What the exercise asks |
Return every line of the data that contains the string "cdots".

The input |
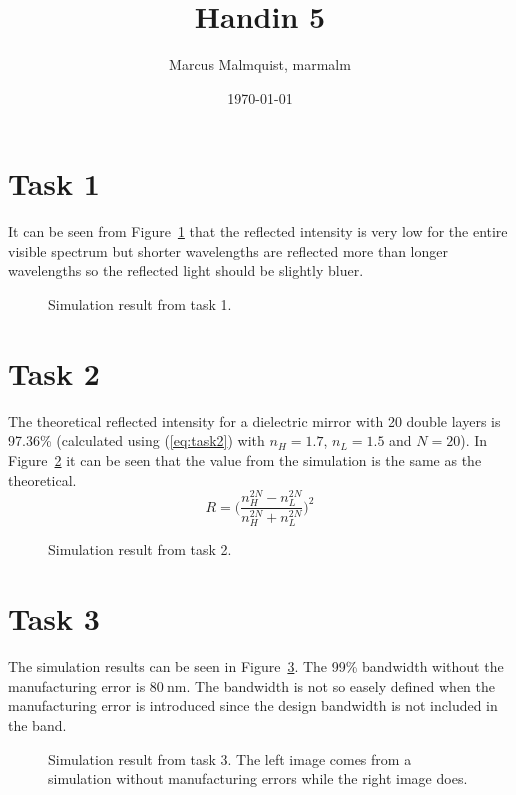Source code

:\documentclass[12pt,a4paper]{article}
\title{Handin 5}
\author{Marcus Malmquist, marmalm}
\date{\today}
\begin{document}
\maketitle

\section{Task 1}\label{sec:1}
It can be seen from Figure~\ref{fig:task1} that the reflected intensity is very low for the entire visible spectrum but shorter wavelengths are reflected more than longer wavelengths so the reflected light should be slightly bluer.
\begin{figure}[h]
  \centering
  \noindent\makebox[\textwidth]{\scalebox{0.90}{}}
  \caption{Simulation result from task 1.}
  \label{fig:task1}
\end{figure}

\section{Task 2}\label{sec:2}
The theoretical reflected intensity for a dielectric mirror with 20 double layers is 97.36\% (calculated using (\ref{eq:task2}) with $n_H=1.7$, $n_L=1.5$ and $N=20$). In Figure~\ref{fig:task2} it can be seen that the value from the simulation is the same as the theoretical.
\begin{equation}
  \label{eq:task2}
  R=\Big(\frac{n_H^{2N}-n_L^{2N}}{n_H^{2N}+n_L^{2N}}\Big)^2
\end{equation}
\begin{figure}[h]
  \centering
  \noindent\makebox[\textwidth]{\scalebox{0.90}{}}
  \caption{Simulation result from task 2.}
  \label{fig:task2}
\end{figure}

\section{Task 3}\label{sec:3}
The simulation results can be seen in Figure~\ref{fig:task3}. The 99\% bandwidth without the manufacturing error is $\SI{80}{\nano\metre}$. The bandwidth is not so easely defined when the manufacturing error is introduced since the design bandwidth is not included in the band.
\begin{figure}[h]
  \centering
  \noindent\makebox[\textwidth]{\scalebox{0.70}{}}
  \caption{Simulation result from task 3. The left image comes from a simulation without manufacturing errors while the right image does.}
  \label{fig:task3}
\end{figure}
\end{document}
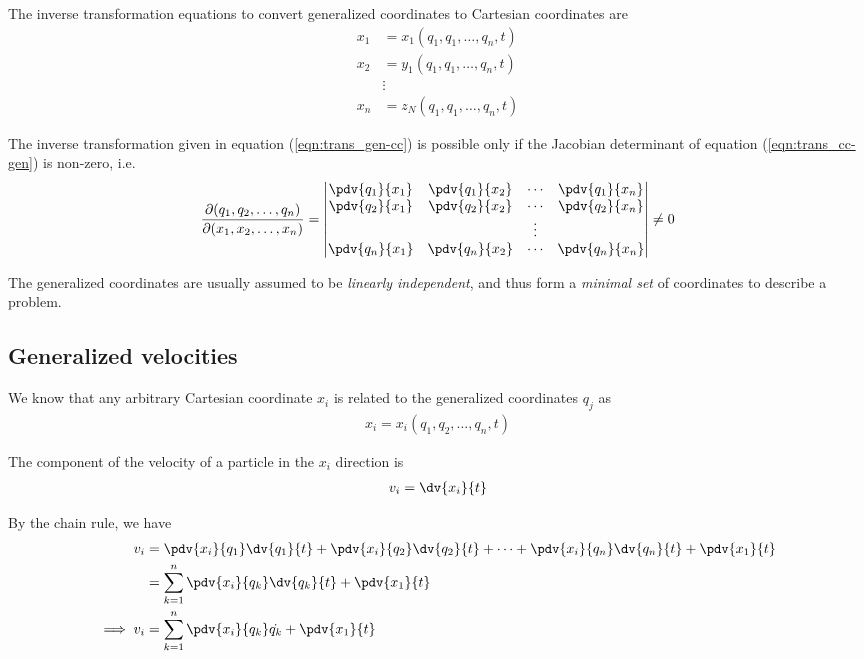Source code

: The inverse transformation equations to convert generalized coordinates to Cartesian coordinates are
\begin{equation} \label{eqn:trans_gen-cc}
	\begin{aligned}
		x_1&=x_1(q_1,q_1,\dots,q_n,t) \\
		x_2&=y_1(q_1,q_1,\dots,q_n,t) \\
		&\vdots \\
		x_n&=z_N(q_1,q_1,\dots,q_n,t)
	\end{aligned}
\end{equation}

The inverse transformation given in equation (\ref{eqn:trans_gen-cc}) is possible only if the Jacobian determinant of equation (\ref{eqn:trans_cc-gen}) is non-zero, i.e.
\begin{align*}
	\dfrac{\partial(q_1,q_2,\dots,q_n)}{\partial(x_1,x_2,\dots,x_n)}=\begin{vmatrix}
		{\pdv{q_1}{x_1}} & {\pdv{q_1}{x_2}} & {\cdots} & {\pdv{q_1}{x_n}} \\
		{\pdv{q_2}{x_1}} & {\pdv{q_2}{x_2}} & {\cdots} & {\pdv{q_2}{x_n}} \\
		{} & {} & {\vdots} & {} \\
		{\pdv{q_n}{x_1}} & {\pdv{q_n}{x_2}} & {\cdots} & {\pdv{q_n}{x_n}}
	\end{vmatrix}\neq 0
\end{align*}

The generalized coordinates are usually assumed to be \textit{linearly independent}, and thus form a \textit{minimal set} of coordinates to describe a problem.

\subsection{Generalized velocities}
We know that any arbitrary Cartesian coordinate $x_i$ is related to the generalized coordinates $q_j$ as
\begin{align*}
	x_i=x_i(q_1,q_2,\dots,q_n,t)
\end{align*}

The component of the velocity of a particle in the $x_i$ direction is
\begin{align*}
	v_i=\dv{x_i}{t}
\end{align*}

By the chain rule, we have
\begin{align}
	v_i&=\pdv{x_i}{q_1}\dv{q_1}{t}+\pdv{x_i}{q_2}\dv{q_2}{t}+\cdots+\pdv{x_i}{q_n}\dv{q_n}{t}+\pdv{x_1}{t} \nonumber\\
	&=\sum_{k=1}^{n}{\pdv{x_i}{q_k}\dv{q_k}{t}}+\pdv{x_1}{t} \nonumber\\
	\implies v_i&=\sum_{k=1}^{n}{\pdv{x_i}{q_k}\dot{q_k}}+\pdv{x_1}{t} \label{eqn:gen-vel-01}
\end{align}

Written reply |
		{\pdv{q_1}{x_1}} & {\pdv{q_1}{x_2}} & {\cdots} & {\pdv{q_1}{x_n}} \\
		{\pdv{q_2}{x_1}} & {\pdv{q_2}{x_2}} & {\cdots} & {\pdv{q_2}{x_n}} \\
		{\pdv{q_n}{x_1}} & {\pdv{q_n}{x_2}} & {\cdots} & {\pdv{q_n}{x_n}}
	v_i&=\pdv{x_i}{q_1}\dv{q_1}{t}+\pdv{x_i}{q_2}\dv{q_2}{t}+\cdots+\pdv{x_i}{q_n}\dv{q_n}{t}+\pdv{x_1}{t} \nonumber\\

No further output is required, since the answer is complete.